Biological samples are frequently stained with heavy metals in preparation for examining the macro, micro and ultra-structure using X-ray microtomography and electron microscopy. A single X-ray microtomography scan reveals detailed 3D structure based on staining density, yet it lacks both material composition and functional information. Using a commercially available polychromatic X-ray source, energy integrating detectors and a two-scan configuration labelled by their energy- "High" and "Low", we demonstrate how a specific element, here shown with iron, can be detected from a mixture with other heavy metals. With proper selection of scan configuration, achieving strong overlap of source characteristic emission lines and iron K-edge absorption, iron absorption was enhanced enabling K-edge imaging. Specifically, iron images were obtained by scatter plot material analysis, after selecting specific regions within scatter plots generated from the "High" and "Low" scans. Using this method, we identified iron rich regions associated with an iron staining reaction that marks the nodes of Ranvier along nerve axons within mouse spinal roots, also stained with osmium metal commonly used for electron microscopy.

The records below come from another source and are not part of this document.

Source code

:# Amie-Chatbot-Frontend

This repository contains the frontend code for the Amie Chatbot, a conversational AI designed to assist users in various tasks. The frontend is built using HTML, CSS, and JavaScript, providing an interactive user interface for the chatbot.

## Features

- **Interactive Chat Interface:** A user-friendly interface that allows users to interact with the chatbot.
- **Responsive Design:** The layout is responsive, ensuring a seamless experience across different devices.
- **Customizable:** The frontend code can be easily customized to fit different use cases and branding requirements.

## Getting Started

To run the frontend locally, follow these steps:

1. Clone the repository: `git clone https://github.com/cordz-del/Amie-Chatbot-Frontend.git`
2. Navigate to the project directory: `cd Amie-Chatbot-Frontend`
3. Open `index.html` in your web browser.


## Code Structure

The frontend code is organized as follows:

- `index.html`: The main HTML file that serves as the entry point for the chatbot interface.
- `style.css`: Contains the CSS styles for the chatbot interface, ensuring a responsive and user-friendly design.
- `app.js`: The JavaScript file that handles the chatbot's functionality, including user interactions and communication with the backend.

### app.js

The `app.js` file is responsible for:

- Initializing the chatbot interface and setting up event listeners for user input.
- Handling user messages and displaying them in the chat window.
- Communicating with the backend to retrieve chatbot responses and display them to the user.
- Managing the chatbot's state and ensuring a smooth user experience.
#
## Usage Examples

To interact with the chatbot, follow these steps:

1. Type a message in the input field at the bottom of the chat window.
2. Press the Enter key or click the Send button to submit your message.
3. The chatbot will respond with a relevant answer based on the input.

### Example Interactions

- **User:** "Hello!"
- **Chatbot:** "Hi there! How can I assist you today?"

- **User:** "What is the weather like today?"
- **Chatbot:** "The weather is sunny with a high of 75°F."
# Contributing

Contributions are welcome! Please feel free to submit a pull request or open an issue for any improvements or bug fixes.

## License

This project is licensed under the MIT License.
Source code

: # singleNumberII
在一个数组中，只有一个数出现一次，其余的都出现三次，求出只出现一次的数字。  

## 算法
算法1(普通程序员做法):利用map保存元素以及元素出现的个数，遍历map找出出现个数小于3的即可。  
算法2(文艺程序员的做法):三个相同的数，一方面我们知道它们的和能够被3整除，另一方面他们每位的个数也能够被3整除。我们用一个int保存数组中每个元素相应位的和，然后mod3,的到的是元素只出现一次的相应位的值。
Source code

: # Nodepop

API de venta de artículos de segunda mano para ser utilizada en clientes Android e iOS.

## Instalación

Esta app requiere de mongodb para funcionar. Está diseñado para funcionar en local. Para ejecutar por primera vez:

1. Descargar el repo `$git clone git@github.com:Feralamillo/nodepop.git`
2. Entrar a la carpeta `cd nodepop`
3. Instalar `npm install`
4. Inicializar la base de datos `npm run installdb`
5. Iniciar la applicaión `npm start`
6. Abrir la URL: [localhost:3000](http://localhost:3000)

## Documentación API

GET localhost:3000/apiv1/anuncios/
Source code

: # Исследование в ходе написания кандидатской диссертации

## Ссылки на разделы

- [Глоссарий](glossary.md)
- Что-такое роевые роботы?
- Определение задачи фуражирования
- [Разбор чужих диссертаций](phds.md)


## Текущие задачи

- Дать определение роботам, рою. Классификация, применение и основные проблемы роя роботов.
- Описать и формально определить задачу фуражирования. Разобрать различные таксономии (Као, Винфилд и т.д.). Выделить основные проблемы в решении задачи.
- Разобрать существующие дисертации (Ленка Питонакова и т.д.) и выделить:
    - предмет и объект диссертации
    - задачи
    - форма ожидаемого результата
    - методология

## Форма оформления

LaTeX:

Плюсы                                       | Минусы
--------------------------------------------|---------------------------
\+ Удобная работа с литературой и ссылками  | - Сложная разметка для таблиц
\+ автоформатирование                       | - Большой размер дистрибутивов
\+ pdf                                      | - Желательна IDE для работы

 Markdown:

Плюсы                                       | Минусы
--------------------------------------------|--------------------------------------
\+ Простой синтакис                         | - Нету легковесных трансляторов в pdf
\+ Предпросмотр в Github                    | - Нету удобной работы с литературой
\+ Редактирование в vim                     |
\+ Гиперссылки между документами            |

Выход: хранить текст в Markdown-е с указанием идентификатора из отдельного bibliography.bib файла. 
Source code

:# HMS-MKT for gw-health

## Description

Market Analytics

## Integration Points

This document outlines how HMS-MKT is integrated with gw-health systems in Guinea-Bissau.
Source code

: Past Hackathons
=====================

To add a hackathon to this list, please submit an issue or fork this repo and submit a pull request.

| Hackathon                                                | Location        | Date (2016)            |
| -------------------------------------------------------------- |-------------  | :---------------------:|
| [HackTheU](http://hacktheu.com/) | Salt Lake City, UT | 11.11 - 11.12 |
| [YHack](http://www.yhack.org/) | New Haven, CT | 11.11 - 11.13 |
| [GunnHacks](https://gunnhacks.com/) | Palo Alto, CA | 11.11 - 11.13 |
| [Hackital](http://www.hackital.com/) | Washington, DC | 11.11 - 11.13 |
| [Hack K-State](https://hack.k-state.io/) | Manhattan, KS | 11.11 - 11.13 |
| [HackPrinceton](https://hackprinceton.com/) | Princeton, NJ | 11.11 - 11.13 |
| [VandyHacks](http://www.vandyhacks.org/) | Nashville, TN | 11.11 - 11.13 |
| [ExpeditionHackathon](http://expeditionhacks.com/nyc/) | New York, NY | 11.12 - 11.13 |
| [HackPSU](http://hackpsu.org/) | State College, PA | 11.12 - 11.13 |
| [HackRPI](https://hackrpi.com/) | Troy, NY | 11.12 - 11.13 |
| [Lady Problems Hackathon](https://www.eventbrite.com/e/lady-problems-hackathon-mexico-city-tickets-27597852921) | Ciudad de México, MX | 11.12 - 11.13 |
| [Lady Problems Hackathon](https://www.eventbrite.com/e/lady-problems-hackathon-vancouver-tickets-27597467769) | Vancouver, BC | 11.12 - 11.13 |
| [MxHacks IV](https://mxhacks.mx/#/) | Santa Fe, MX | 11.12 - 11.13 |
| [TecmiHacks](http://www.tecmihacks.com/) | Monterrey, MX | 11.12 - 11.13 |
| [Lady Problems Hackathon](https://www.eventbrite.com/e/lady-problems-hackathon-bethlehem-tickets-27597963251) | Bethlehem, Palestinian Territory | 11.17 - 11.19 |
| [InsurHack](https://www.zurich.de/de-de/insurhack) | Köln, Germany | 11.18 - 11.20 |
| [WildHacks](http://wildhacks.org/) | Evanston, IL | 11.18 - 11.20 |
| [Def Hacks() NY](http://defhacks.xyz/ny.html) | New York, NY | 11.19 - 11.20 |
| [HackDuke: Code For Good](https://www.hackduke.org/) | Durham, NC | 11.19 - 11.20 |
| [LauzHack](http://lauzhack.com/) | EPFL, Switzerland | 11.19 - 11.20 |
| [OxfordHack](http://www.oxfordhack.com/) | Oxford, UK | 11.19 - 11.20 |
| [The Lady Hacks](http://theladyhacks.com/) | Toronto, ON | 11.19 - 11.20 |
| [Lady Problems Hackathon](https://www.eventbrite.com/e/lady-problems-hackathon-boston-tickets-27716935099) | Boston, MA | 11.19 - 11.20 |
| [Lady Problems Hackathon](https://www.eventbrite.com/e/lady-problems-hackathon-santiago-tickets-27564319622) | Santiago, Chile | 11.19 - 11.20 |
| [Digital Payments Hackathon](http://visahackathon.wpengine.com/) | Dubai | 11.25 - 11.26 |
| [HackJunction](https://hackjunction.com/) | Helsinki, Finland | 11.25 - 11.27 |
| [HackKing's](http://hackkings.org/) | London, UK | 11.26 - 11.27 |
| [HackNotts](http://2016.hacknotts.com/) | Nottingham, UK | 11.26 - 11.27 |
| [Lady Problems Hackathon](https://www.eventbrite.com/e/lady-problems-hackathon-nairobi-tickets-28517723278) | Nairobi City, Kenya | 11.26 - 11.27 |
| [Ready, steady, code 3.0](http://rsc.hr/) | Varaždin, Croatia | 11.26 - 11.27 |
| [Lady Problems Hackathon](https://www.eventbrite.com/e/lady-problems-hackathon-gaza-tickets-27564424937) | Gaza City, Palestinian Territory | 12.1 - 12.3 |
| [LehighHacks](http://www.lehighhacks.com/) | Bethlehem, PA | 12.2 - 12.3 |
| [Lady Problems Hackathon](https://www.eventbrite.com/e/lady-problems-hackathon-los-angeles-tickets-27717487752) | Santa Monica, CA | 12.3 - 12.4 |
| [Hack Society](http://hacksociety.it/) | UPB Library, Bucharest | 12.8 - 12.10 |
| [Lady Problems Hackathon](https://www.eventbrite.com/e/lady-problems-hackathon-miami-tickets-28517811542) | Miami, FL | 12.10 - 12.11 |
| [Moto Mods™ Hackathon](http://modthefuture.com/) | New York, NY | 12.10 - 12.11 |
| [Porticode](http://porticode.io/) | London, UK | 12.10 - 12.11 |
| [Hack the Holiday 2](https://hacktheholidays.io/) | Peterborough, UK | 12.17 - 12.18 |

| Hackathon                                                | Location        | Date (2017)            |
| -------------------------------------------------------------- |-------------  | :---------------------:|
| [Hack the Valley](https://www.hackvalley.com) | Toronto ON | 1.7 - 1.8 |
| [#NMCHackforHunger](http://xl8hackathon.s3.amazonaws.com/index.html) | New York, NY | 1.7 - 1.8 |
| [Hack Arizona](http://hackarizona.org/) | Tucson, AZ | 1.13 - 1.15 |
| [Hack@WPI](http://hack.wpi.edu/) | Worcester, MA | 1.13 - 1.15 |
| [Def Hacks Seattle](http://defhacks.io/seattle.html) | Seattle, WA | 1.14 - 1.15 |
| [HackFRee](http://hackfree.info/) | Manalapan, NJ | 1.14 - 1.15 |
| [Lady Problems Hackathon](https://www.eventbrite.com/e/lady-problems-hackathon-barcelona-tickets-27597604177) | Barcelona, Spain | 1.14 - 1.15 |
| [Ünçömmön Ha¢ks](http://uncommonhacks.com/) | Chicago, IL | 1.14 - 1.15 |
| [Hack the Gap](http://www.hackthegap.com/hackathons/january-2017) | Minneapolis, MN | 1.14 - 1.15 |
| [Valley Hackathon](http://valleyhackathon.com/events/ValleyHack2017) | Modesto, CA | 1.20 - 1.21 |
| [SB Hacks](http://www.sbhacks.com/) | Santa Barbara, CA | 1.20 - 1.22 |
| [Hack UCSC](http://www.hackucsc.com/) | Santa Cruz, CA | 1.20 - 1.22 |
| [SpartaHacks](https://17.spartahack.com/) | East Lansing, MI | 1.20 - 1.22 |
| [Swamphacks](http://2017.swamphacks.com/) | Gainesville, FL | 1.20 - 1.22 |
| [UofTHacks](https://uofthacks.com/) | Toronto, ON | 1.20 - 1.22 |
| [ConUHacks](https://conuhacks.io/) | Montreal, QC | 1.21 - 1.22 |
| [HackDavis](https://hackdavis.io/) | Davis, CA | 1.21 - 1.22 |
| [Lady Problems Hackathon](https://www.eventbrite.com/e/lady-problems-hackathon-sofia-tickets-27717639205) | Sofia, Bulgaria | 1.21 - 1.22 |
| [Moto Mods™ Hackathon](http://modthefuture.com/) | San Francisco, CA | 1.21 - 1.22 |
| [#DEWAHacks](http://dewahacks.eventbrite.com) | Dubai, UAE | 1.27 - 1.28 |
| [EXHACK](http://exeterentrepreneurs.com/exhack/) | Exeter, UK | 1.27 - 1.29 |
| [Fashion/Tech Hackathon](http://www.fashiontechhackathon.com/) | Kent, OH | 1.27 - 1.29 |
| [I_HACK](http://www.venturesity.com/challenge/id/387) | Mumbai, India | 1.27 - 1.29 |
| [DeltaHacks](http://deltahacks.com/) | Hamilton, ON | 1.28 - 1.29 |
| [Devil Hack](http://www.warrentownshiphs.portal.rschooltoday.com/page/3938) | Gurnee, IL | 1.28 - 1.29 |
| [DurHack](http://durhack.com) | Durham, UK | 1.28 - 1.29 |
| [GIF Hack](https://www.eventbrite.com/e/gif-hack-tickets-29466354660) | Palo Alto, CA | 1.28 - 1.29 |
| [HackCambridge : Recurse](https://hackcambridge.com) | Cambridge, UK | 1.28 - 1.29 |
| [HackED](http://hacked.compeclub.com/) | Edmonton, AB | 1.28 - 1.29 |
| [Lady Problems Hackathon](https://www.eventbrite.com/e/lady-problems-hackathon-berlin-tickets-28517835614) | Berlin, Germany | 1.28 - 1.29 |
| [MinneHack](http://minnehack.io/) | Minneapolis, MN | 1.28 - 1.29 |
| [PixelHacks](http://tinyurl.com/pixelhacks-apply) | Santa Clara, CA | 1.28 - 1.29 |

30kVp with no filtration .
XRM was performed on a Versa 510, (Carl Zeiss X-ray Microscopy, Pleasanton, CA 94588). The Versa 510 is equipped with a polychromatic tungsten source, tunable in the voltage range 30‐160kVp. Scan configuration: "Low" ‐30kVp peak tube potential without filtration, exposure time 20‐90sec. "High"‐60kVp peak tube potential, filtration 25μm thick iron filter, exposure time 10‐120sec. Common scan conditions: binning 1, source-rotation axis distance 7.5mm, detector-rotation axis distance 5mm, pixel size 0.394μm, optical magnification x20, rotation angle ‐180° to +180°, number of views 3201. Iron filtration used a 0.001"x1"x2" foil placed at the X-ray tube exit slit. The foil was of 3N5 purity and sold by ESPI Metals, Ashland, OR 97520.